[Opening Input for this task section]
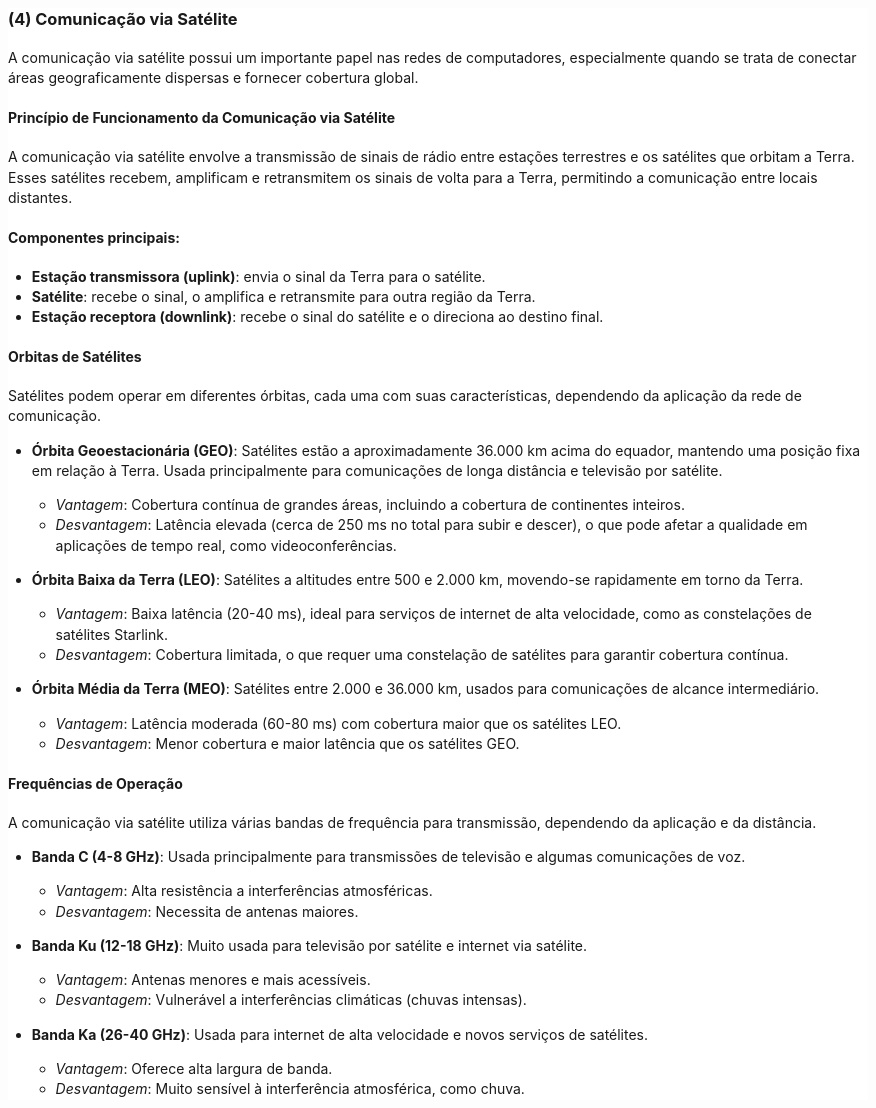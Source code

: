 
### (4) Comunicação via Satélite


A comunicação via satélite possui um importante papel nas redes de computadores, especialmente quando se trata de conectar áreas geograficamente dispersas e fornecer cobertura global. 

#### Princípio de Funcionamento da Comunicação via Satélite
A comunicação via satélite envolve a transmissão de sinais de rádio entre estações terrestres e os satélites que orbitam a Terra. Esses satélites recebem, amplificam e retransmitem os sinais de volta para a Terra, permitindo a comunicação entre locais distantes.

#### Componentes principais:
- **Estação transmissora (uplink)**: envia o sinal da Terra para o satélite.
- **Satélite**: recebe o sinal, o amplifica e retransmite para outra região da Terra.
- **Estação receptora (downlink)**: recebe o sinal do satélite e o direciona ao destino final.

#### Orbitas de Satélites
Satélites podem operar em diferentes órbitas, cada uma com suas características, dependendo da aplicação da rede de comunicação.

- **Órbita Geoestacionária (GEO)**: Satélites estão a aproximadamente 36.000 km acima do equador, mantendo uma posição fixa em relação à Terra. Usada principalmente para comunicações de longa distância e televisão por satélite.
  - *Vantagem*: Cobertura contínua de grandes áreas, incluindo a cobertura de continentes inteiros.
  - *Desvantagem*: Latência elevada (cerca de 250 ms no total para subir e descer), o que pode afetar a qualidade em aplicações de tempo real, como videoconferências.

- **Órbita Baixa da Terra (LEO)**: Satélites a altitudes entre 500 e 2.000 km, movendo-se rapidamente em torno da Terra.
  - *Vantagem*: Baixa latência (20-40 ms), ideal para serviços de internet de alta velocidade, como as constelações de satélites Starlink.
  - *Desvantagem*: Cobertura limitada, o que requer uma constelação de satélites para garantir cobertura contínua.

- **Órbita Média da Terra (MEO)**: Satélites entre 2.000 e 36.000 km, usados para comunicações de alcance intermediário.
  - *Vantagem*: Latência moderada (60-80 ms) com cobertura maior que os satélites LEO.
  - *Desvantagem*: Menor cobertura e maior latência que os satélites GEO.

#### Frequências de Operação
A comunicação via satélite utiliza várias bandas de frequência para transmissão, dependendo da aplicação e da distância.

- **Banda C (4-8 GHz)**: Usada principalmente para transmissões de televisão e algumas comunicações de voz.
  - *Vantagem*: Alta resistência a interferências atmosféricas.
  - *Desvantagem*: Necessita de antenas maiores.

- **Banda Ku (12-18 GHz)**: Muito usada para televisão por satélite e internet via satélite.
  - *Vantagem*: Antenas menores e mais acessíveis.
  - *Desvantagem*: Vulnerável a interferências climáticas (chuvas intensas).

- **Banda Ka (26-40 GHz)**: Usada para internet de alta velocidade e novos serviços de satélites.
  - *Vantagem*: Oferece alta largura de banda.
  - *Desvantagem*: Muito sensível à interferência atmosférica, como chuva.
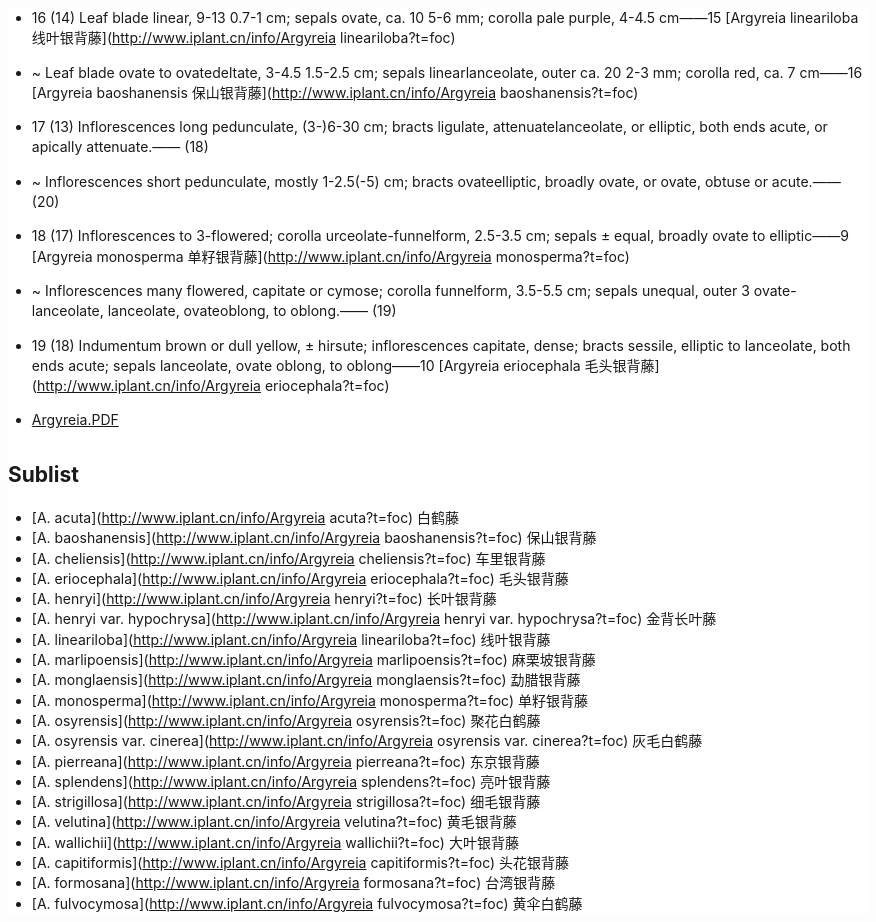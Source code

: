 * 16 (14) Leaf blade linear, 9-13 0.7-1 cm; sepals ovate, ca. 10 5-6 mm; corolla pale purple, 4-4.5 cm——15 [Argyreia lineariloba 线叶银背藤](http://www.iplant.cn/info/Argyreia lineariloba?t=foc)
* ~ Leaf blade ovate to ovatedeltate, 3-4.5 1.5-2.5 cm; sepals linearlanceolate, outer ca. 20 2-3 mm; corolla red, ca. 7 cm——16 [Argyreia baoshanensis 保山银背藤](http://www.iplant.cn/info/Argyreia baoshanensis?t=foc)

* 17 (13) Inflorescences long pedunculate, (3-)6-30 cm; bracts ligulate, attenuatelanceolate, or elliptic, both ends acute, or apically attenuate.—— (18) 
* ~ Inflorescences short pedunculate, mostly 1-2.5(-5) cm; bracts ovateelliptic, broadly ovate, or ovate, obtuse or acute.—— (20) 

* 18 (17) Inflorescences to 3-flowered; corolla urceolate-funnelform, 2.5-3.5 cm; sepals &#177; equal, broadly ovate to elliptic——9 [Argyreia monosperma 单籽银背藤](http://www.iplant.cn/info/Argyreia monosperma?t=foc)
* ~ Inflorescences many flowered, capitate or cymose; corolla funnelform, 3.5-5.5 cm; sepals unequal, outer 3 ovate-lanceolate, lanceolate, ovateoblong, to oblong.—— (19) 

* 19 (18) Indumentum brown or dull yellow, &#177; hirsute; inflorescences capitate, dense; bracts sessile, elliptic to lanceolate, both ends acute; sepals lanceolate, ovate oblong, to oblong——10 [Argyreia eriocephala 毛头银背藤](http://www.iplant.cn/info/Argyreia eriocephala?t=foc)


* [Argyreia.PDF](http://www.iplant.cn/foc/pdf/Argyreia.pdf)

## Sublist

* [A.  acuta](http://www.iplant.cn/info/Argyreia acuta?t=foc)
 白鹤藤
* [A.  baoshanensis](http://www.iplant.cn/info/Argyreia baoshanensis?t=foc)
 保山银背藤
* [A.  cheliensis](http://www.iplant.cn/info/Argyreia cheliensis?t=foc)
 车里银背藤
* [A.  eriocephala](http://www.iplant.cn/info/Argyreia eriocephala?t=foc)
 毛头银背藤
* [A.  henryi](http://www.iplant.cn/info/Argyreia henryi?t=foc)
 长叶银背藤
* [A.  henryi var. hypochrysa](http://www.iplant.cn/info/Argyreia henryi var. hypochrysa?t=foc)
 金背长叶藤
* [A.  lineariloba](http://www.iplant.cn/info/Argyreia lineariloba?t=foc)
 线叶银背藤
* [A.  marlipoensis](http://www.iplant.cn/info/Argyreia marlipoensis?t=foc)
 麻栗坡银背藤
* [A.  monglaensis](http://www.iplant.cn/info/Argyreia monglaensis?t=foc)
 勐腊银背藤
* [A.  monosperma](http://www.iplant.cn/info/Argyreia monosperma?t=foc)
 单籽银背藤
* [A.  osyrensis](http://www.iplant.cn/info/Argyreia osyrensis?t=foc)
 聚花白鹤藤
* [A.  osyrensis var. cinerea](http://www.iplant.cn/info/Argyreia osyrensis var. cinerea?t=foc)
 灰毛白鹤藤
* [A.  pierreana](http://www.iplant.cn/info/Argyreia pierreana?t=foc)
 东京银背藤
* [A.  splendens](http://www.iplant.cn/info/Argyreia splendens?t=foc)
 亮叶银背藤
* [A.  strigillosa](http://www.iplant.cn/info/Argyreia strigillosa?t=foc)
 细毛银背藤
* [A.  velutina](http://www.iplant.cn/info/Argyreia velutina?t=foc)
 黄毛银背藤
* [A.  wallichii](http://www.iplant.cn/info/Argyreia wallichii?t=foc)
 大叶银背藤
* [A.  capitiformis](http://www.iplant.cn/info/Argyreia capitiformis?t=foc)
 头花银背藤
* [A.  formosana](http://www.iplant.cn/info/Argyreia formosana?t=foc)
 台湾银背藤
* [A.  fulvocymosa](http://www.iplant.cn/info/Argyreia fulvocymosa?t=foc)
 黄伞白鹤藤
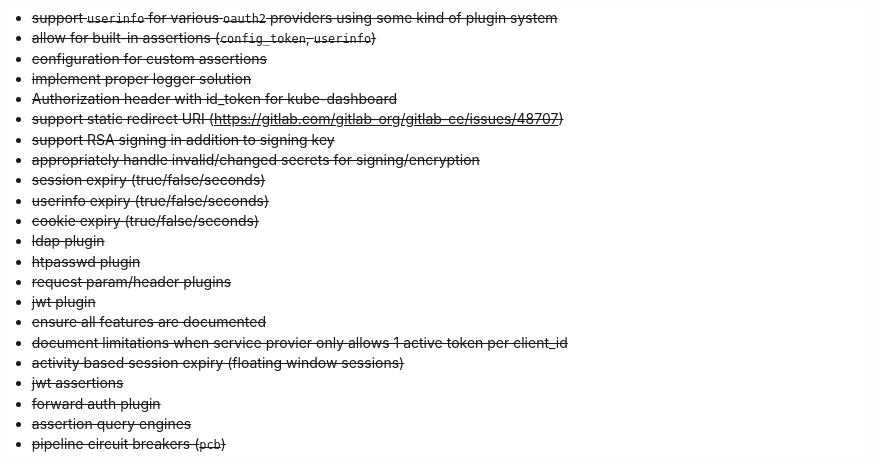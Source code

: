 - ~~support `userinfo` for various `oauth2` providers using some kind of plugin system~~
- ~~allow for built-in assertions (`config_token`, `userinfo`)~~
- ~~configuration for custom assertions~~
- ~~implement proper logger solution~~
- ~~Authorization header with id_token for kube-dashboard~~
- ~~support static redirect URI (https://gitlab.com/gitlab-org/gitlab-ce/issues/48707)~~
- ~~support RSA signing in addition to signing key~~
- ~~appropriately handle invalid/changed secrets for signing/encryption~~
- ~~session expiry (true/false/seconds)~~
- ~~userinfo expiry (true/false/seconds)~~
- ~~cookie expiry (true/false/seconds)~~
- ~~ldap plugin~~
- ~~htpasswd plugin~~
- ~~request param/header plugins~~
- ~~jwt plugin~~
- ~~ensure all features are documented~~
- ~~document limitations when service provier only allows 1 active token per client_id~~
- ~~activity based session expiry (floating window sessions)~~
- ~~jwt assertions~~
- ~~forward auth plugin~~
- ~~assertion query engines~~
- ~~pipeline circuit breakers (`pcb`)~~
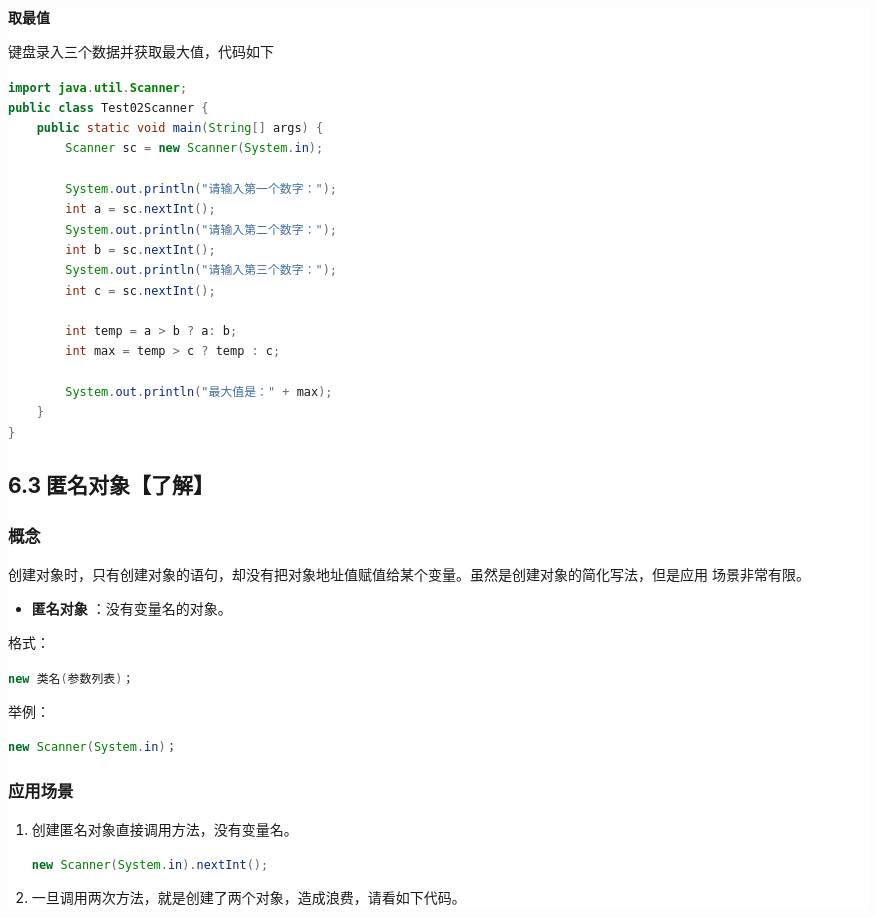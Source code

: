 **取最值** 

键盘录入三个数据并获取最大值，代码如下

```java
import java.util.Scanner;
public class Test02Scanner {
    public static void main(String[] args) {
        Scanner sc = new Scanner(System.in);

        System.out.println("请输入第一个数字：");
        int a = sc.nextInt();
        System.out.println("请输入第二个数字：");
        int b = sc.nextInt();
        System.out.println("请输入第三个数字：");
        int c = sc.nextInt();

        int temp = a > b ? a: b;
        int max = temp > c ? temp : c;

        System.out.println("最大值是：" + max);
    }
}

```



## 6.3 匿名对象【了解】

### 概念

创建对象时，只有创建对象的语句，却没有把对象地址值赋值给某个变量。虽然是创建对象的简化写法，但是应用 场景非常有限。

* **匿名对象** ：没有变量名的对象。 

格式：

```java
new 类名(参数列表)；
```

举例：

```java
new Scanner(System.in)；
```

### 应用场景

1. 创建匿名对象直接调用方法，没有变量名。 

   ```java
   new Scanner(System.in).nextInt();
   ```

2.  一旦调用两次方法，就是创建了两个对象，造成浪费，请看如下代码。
[Closing Input for this task section]
What to do :: Your task is to restate, word for word, each line from the one that includes "1. 创建匿名对象直接调用方法，没有变量名。" to the end of the records, with both ends included and nothing else.

Response area ::
1. 创建匿名对象直接调用方法，没有变量名。 

   ```java
   new Scanner(System.in).nextInt();
   ```

2.  一旦调用两次方法，就是创建了两个对象，造成浪费，请看如下代码。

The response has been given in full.